Jessica Straley's Evolution and Imagination in Victorian Children's Literature is a sophisticated, impressively contextualized re-reading of some classics of English children's writing. Straley's insights, for my money, are better when they operate on more obscure texts: the long-forgotten Christian-moralist works of Margaret Gatty, for instance, or the now comparatively little-read Water-Babies by Charles Kingsley (familiar to Victorianists but I daresay not to all that many 21st-century parents and children). If Straley is somewhat less interesting on Lewis Carroll, Rudyard Kipling, and Frances Hodgson Burnett, it is perhaps just because criticism on those endlessly-discussed authors offers less of a niche to make original claims. Still, Straley integrates her discussion of these canonical texts very well with her less-canonical backgrounds. Specialists in children's literature, Victorian culture, or both will find much to think about in these pages.

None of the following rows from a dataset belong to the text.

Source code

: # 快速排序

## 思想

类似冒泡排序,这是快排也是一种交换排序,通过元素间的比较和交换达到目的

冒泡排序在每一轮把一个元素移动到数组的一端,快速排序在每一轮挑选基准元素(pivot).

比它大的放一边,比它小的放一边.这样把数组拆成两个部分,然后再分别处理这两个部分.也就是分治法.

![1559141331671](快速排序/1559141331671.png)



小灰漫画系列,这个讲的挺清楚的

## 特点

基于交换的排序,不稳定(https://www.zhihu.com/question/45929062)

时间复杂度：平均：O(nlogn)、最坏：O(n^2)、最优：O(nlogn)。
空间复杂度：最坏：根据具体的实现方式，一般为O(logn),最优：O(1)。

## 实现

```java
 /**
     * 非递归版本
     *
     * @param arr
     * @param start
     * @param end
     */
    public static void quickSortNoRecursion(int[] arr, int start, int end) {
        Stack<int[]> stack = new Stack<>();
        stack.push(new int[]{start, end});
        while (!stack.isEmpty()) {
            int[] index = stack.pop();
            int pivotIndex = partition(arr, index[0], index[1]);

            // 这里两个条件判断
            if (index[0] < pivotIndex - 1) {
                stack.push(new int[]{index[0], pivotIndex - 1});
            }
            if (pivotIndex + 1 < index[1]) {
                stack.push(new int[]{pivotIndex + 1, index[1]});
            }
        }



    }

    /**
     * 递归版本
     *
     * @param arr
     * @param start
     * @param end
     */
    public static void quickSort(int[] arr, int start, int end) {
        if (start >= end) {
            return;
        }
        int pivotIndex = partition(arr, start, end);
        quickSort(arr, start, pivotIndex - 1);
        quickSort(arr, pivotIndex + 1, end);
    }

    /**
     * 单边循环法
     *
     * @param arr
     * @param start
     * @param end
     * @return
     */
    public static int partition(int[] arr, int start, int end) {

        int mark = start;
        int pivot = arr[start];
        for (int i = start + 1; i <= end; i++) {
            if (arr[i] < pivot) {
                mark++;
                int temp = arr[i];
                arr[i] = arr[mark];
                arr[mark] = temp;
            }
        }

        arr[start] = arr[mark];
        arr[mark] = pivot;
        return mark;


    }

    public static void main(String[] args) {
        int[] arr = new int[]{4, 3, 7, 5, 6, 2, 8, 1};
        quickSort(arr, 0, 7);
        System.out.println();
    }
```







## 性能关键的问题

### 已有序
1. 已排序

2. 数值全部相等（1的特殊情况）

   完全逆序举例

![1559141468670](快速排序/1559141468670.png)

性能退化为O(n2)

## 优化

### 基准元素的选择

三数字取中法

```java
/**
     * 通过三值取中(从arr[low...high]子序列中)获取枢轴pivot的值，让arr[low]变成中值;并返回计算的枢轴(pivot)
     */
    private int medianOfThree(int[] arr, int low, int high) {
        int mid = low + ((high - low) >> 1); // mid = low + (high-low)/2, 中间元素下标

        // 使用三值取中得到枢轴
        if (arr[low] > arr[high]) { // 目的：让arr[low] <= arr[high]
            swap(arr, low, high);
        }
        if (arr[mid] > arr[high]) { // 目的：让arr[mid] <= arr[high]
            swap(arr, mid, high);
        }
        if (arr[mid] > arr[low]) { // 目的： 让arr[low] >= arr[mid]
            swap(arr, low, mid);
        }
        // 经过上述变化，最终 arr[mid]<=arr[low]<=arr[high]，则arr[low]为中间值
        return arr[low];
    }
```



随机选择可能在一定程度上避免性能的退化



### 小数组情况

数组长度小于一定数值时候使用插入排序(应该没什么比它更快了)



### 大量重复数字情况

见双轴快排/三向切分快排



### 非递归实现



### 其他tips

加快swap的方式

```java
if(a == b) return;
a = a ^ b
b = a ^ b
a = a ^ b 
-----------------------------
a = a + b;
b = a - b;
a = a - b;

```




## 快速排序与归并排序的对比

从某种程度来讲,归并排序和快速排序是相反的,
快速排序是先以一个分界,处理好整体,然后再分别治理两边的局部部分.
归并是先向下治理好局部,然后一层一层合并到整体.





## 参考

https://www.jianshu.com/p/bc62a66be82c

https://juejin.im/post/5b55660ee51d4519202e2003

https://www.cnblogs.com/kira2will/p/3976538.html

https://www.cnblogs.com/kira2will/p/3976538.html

Straley's new contribution is to home in on the theory of recapitulation. This venerable approach to thinking about evolution, now discredited in literal terms, still has a powerful symbolic appeal. The idea is that an individual living organism goes through a series of stages in chronological order – recapitulates them – that corresponds to the history of its evolutionary lineage. If recapitulation applied to baseball seasons, they'd be playing with bare hands in April, flimsy shin guards in May, the lively ball in June, Astroturf in July, going on strike in August, and ending with interminable games full of home runs and relief pitchers in September.

Recapitulation seemed like an observable, objective fact to the Victorians. So whether you were convinced by evolutionary arguments or appalled by them, you somehow had to deal with recapitulationism, as you either backed Darwin or attacked him. Supporters and opponents of evolution alike, says Straley, shared the value of learning from direct observation. Even the hoary example of finding the watch in the field (and thus inferring the Watchmaker as Creator) depends on inference from your senses.

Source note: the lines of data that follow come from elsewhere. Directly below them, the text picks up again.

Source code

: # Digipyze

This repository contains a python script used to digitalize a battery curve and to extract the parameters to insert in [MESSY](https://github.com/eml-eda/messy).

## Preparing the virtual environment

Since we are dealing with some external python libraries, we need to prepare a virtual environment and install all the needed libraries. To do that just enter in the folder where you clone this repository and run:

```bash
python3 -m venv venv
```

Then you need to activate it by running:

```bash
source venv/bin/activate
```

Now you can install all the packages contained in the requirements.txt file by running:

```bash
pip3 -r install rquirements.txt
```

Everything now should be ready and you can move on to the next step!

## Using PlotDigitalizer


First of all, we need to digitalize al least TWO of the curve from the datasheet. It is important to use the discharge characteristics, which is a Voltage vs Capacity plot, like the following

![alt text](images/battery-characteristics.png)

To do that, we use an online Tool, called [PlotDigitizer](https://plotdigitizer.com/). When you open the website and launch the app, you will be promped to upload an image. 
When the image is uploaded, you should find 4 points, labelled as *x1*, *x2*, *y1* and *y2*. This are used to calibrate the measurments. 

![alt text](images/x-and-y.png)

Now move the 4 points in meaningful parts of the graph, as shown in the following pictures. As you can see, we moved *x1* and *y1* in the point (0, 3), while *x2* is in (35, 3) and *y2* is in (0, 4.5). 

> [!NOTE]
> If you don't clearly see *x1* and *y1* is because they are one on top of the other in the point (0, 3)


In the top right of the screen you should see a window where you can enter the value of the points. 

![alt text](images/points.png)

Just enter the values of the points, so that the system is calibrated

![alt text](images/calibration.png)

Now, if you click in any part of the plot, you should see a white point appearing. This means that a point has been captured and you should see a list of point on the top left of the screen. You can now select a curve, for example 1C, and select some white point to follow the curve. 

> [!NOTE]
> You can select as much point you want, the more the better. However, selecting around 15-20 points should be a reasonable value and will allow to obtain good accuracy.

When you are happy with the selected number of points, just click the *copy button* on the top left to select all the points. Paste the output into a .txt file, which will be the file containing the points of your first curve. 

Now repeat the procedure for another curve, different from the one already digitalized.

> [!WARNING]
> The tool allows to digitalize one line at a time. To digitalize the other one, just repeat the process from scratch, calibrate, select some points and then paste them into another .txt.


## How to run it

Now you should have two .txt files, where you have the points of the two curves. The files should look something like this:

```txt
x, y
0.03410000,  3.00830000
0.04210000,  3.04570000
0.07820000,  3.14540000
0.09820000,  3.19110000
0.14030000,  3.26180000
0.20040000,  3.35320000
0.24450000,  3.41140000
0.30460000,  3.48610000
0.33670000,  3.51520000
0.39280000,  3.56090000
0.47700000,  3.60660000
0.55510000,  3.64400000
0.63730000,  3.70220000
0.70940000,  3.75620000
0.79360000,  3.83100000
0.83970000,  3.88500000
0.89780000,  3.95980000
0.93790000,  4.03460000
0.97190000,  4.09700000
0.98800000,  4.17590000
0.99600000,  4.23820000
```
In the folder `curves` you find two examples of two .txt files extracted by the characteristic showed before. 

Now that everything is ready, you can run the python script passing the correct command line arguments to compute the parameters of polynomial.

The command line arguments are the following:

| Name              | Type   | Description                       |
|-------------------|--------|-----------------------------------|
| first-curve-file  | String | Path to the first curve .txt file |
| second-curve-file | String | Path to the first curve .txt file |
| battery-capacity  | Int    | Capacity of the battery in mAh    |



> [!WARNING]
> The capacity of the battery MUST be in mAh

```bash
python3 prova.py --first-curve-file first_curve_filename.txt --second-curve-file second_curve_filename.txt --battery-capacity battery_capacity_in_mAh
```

But if the observational data seemed to lead you to Darwinian conclusions, there must be something wrong with the empirical method. Margaret Gatty, who wrote many a natural-theology fable for children, found the observable world lacking in various ways. Straley observes Gatty abandoning the evidence of the senses and asking her readers to rely on something better, a faith-based principle of observation.

Charles Kingsley was a complicated guy, even for a Victorian. By turns a Christian moralist, a social progressive, a reactionary, a Romantic, a rationalist, and always a writer of florid, hectoring fiction, Kingsley can bewilder a modern reader (and probably bewildered his contemporaries). Straley's emphasis on recapitulation serves her best when discussing Kingsley, because it offers a key context for his Water-Babies. When protagonist Tom descends to the wetlands and becomes an "eft" (i.e., Kingsley turned him into a newt), most readers assume that Tom has entered a new spiritual plane. And that he has, but he has also climbed back down the (Victorian) evolutionary scale to the amphibian stage (and thus re-re-capitulated a stage of his own embryonic development). Climbing back up again takes Tom on a journey that parallels (partly seriously, partly in parody) the paths of ontogeny and phylogeny.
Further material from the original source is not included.